Theological Journal – September 9 Berdyaev again

 “Many think that the chief woe of Russia is that Russian society is insufficiently liberal or radical, and they expect much from a turnabout of our society leftwards in the traditional sense of this word... [But] the chief woe of Russia is not in any insufficiency of leftism, which can grow even without any essential changes for Russian society, but in a poor societal fabric, in an insufficiency of authentic people... It is in the weakness of the Russian will, in the insufficiency of societal self-nourishment and self-discipline. For Russian society there is an insufficiency of character, of the ability to define oneself from within. 

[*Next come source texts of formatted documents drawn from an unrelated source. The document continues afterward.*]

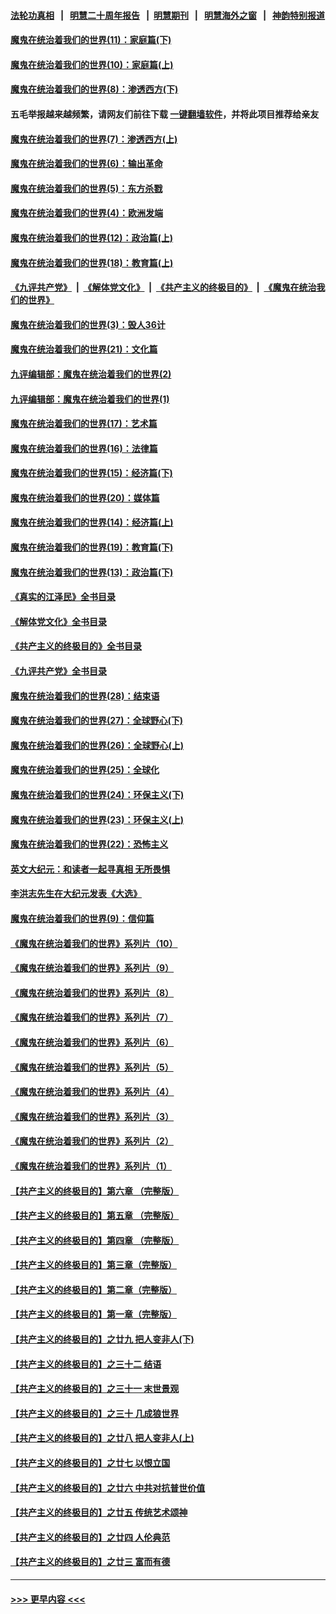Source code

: #### [法轮功真相](https://github.com/gfw-breaker/truth/blob/master/README.md?t=0) &nbsp;&nbsp;|&nbsp;&nbsp; [明慧二十周年报告](https://github.com/gfw-breaker/mh-reports/blob/master/README.md?t=0) &nbsp;&nbsp;|&nbsp;&nbsp;[明慧期刊](https://github.com/gfw-breaker/mh-qikan) &nbsp;&nbsp;|&nbsp;&nbsp; [明慧海外之窗](https://github.com/gfw-breaker/mh-news/blob/master/README.md?t=0) &nbsp;&nbsp;|&nbsp;&nbsp; [神韵特别报道](https://github.com/gfw-breaker/mh-news/blob/master/shenyun.md?t=0)
#### [魔鬼在统治着我们的世界(11)：家庭篇(下)](../pages/nsc422/n10440961.md?t=12232143) 
#### [魔鬼在统治着我们的世界(10)：家庭篇(上)](../pages/nsc422/n10435448.md?t=12232143) 
#### [魔鬼在统治着我们的世界(8)：渗透西方(下)](../pages/nsc422/n10429603.md?t=12232143) 
#### 五毛举报越来越频繁，请网友们前往下载 [一键翻墙软件](https://github.com/gfw-breaker/ssr-accounts)，并将此项目推荐给亲友
#### [魔鬼在统治着我们的世界(7)：渗透西方(上)](../pages/nsc422/n10426013.md?t=12232143) 
#### [魔鬼在统治着我们的世界(6)：输出革命](../pages/nsc422/n10421536.md?t=12232143) 
#### [魔鬼在统治着我们的世界(5)：东方杀戮](../pages/nsc422/n10417707.md?t=12232143) 
#### [魔鬼在统治着我们的世界(4)：欧洲发端](../pages/nsc422/n10414890.md?t=12232143) 
#### [魔鬼在统治着我们的世界(12)：政治篇(上)](../pages/nsc422/n10444576.md?t=12232143) 
#### [魔鬼在统治着我们的世界(18)：教育篇(上)](../pages/nsc422/n10526970.md?t=12232143) 
#### [《九评共产党》](https://github.com/begood0513/9ping.md/blob/master/README.md) &nbsp;|&nbsp; [《解体党文化》](../../../../jtdwh.md/blob/master/README.md)  &nbsp;|&nbsp; [《共产主义的终极目的》](../../../../gczydzjmd.md/blob/master/README.md) &nbsp;|&nbsp; [《魔鬼在统治我们的世界》](../../../../mgztzwmdsj.md/blob/master/README.md) 
#### [魔鬼在统治着我们的世界(3)：毁人36计](../pages/nsc422/n10411583.md?t=12232143) 
#### [魔鬼在统治着我们的世界(21)：文化篇](../pages/nsc422/n10597706.md?t=12232143) 
#### [九评编辑部：魔鬼在统治着我们的世界(2)](../pages/nsc422/n10410036.md?t=12232143) 
#### [九评编辑部：魔鬼在统治着我们的世界(1)](../pages/nsc422/n10406825.md?t=12232143) 
#### [魔鬼在统治着我们的世界(17)：艺术篇](../pages/nsc422/n10499093.md?t=12232143) 
#### [魔鬼在统治着我们的世界(16)：法律篇](../pages/nsc422/n10485969.md?t=12232143) 
#### [魔鬼在统治着我们的世界(15)：经济篇(下)](../pages/nsc422/n10469975.md?t=12232143) 
#### [魔鬼在统治着我们的世界(20)：媒体篇](../pages/nsc422/n10586579.md?t=12232143) 
#### [魔鬼在统治着我们的世界(14)：经济篇(上)](../pages/nsc422/n10457370.md?t=12232143) 
#### [魔鬼在统治着我们的世界(19)：教育篇(下)](../pages/nsc422/n10564808.md?t=12232143) 
#### [魔鬼在统治着我们的世界(13)：政治篇(下)](../pages/nsc422/n10448270.md?t=12232143) 
#### [《真实的江泽民》全书目录](../pages/nsc422/n13721399.md?t=12232143) 
#### [《解体党文化》全书目录](../pages/nsc422/n13721157.md?t=12232143) 
#### [《共产主义的终极目的》全书目录](../pages/nsc422/n13721048.md?t=12232143) 
#### [《九评共产党》全书目录](../pages/nsc422/n13708085.md?t=12232143) 
#### [魔鬼在统治着我们的世界(28)：结束语](../pages/nsc422/n10936246.md?t=12232143) 
#### [魔鬼在统治着我们的世界(27)：全球野心(下)](../pages/nsc422/n10928319.md?t=12232143) 
#### [魔鬼在统治着我们的世界(26)：全球野心(上)](../pages/nsc422/n10900318.md?t=12232143) 
#### [魔鬼在统治着我们的世界(25)：全球化](../pages/nsc422/n10788205.md?t=12232143) 
#### [魔鬼在统治着我们的世界(24)：环保主义(下)](../pages/nsc422/n10695307.md?t=12232143) 
#### [魔鬼在统治着我们的世界(23)：环保主义(上)](../pages/nsc422/n10688613.md?t=12232143) 
#### [魔鬼在统治着我们的世界(22)：恐怖主义](../pages/nsc422/n10614727.md?t=12232143) 
#### [英文大纪元：和读者一起寻真相 无所畏惧](../pages/nsc422/n12542027.md?t=12232143) 
#### [李洪志先生在大纪元发表《大选》](../pages/nsc422/n12534746.md?t=12232143) 
#### [魔鬼在统治着我们的世界(9)：信仰篇](../pages/nsc422/n10432159.md?t=12232143) 
#### [《魔鬼在统治着我们的世界》系列片（10）](../pages/nsc422/n12292670.md?t=12232143) 
#### [《魔鬼在统治着我们的世界》系列片（9）](../pages/nsc422/n12290859.md?t=12232143) 
#### [《魔鬼在统治着我们的世界》系列片（8）](../pages/nsc422/n12287445.md?t=12232143) 
#### [《魔鬼在统治着我们的世界》系列片（7）](../pages/nsc422/n12283425.md?t=12232143) 
#### [《魔鬼在统治着我们的世界》系列片（6）](../pages/nsc422/n12282314.md?t=12232143) 
#### [《魔鬼在统治着我们的世界》系列片（5）](../pages/nsc422/n12281419.md?t=12232143) 
#### [《魔鬼在统治着我们的世界》系列片（4）](../pages/nsc422/n12274024.md?t=12232143) 
#### [《魔鬼在统治着我们的世界》系列片（3）](../pages/nsc422/n12271322.md?t=12232143) 
#### [《魔鬼在统治着我们的世界》系列片（2）](../pages/nsc422/n12269049.md?t=12232143) 
#### [《魔鬼在统治着我们的世界》系列片（1）](../pages/nsc422/n12267575.md?t=12232143) 
#### [【共产主义的终极目的】第六章 （完整版）](../pages/nsc422/n11428913.md?t=12232143) 
#### [【共产主义的终极目的】第五章 （完整版）](../pages/nsc422/n11428912.md?t=12232143) 
#### [【共产主义的终极目的】第四章 （完整版）](../pages/nsc422/n11428907.md?t=12232143) 
#### [【共产主义的终极目的】第三章（完整版）](../pages/nsc422/n11428848.md?t=12232143) 
#### [【共产主义的终极目的】第二章（完整版）](../pages/nsc422/n11428831.md?t=12232143) 
#### [【共产主义的终极目的】第一章（完整版）](../pages/nsc422/n11417651.md?t=12232143) 
#### [【共产主义的终极目的】之廿九 把人变非人(下)](../pages/nsc422/n11344140.md?t=12232143) 
#### [【共产主义的终极目的】之三十二 结语](../pages/nsc422/n11360535.md?t=12232143) 
#### [【共产主义的终极目的】之三十一 末世景观](../pages/nsc422/n11351129.md?t=12232143) 
#### [【共产主义的终极目的】之三十 几成狼世界](../pages/nsc422/n11348280.md?t=12232143) 
#### [【共产主义的终极目的】之廿八 把人变非人(上)](../pages/nsc422/n11340492.md?t=12232143) 
#### [【共产主义的终极目的】之廿七 以恨立国](../pages/nsc422/n11336944.md?t=12232143) 
#### [【共产主义的终极目的】之廿六 中共对抗普世价值](../pages/nsc422/n11324785.md?t=12232143) 
#### [【共产主义的终极目的】之廿五 传统艺术颂神](../pages/nsc422/n11296396.md?t=12232143) 
#### [【共产主义的终极目的】之廿四 人伦典范](../pages/nsc422/n11296397.md?t=12232143) 
#### [【共产主义的终极目的】之廿三 富而有德](../pages/nsc422/n11283598.md?t=12232143) 

----
#### [ >>> 更早内容 <<< ](../indexes/nsc422-earlier.md)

"The 'means' too easily entangle Russian man, and he is too wont to emotional reactions upon everything outward... Thus too, for example, our 'rightists' have been poor material for a true conservatism. They have always been sooner the destroyers rather than protectors of whatever the values. The patriotic, the national and state phraseology of the 'rightists' — is words, words and more words... The Russia of the 'right' had begun already to decompose when the Russia of the 'left' was still not yet fully matured... 

“Russia needs, first of all, radical moral reform, a religious rebirth of the very wellsprings of life. But, alas, even a religious renewal can become merely nominal and formal. The great power of words exists even in the religious life. The labels— 'Orthodox,' 'sectarian,' 'the Christian of a new consciousness' etc,—have assumed a significance in no wise corresponding to their real gravity. The 'Orthodox' nominalism has long since already poisoned the religious life in Russia. The religious phraseology of the rightist circles long since already has degenerated into an hideous hypocrisy and sanctimoniousness.”